Vosper Thornycroft was created by a merger in 1966 of Vosper Limited, a Portsmouth-based company, and Thornycroft, a Southampton based company. I joined them as the two companies merged. The major strength that we had then and still have is a foothold into the export market for warships, which was very new in those days. We achieved good orders throughout the period of the late 1960s and early 1970s. We were growing at something like a rate of twenty percent per annum, and when nationalisation came in 1977, not surprisingly it was strongly resisted by the major shareholders led by Sir David Brown.
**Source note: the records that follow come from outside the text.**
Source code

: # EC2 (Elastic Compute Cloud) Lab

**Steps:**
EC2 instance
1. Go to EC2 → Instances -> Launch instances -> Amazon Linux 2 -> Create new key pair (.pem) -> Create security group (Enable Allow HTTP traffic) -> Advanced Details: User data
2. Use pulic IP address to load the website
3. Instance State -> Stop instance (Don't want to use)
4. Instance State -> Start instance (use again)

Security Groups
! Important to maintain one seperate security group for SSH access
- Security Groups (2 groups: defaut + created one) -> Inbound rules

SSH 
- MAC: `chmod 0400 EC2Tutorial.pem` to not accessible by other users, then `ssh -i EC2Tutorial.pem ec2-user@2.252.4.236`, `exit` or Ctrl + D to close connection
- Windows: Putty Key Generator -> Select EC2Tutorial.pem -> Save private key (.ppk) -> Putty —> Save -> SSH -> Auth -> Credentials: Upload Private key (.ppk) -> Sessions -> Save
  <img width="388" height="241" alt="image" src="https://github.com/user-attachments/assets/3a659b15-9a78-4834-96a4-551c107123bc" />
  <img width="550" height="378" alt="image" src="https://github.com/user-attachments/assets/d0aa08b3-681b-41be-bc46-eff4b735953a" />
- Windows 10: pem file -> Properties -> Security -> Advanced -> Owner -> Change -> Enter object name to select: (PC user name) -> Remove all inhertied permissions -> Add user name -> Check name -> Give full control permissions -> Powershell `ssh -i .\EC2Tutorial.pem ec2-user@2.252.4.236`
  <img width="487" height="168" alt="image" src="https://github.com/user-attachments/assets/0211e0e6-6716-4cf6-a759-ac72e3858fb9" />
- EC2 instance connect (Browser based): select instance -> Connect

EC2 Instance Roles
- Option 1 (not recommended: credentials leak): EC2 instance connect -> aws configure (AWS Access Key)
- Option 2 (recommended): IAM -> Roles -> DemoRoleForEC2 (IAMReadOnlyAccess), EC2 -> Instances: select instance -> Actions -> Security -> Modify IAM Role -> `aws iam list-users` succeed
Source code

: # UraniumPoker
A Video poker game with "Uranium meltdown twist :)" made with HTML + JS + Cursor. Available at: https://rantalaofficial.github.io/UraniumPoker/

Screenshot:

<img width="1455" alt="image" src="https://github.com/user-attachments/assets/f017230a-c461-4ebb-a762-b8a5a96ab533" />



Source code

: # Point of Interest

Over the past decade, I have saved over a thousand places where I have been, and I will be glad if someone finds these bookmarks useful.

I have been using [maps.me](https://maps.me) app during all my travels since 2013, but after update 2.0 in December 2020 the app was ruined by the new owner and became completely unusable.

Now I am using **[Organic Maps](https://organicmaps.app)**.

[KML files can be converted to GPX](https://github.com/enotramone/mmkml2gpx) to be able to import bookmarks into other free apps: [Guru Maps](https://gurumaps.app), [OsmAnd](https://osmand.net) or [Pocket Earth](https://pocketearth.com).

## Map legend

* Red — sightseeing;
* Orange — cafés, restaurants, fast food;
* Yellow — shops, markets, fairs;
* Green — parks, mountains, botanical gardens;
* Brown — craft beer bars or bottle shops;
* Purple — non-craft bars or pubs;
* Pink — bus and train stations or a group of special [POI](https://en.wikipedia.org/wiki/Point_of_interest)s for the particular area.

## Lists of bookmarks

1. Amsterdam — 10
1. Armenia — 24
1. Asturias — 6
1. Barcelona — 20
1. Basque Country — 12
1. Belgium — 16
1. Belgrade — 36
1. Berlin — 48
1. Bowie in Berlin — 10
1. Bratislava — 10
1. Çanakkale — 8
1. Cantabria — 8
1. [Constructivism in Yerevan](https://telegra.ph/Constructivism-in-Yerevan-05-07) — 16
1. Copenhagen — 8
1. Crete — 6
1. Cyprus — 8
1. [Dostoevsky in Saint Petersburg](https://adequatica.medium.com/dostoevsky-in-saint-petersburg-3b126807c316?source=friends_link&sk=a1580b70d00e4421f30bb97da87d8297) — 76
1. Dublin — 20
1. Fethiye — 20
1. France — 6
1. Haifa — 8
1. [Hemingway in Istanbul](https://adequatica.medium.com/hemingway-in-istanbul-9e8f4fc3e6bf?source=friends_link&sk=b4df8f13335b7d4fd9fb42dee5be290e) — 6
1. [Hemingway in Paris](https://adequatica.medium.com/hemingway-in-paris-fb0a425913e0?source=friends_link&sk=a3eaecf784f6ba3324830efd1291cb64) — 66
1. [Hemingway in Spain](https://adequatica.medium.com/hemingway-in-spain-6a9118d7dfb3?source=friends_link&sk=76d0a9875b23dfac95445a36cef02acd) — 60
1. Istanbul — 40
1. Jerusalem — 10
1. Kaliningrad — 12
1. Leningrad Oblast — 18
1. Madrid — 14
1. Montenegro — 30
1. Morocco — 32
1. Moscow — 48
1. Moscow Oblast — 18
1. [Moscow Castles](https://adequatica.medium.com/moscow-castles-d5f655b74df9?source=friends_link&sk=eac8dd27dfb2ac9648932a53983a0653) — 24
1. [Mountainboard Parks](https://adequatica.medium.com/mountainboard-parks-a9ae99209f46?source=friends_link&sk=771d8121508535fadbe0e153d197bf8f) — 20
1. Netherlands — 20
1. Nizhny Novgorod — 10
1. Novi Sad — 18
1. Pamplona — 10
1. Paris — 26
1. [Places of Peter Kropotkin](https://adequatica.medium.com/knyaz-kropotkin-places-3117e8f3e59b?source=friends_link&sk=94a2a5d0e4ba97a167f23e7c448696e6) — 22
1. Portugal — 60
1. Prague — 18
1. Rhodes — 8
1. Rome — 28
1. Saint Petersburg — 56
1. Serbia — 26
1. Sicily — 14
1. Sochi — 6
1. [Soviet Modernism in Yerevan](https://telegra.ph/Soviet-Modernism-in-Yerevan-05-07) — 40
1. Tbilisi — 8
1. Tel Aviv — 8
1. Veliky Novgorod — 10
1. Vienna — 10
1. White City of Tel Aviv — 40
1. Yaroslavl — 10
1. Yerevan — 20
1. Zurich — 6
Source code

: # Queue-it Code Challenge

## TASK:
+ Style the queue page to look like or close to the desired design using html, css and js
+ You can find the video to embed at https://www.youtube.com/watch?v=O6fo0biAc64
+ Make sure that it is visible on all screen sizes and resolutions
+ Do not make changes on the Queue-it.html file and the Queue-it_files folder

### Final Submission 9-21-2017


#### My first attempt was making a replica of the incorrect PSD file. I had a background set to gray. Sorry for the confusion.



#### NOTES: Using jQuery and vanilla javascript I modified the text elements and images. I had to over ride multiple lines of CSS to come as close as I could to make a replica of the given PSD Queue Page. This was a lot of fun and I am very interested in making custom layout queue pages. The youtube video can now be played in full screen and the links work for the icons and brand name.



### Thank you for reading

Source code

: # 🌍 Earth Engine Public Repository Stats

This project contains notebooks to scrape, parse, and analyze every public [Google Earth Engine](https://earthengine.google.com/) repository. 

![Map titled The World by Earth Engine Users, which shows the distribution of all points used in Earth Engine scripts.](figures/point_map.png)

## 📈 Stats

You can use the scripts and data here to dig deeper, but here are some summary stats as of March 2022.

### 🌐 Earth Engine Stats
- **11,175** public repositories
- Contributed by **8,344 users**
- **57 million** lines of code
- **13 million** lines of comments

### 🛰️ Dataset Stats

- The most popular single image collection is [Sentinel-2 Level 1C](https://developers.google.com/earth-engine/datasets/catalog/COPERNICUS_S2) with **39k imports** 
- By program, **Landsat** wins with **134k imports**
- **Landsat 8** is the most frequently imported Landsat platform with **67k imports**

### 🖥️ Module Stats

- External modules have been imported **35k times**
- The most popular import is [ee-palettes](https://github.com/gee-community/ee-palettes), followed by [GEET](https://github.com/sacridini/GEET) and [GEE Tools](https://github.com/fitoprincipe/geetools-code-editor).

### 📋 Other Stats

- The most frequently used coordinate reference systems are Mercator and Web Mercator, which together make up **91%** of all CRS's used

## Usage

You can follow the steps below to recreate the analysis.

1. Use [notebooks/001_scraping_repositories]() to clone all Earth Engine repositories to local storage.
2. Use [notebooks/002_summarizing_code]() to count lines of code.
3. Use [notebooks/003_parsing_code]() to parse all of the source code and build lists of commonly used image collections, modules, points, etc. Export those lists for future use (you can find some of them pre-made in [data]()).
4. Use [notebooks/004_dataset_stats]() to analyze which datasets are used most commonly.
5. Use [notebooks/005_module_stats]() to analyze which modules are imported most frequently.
Our case was that we had a good order book, a good cash position, and we could see, therefore, no advantage in being nationalised. No one at the company felt that we had a weakness, but I suppose relative size was one. We were making about £3m to £4m profit. We were not a huge company, but we felt that we were big enough to survive on our own. It could be said, however, that our weakness was that we were overtrading. We had a very large order book, and were insufficiently capitalised. Vosper Thornycroft was different because we were orientated to the export market selling small fast patrol boats etc. In the late 1960s we invested, and in 1970 put up a covered berth, which is one of the best in the country today.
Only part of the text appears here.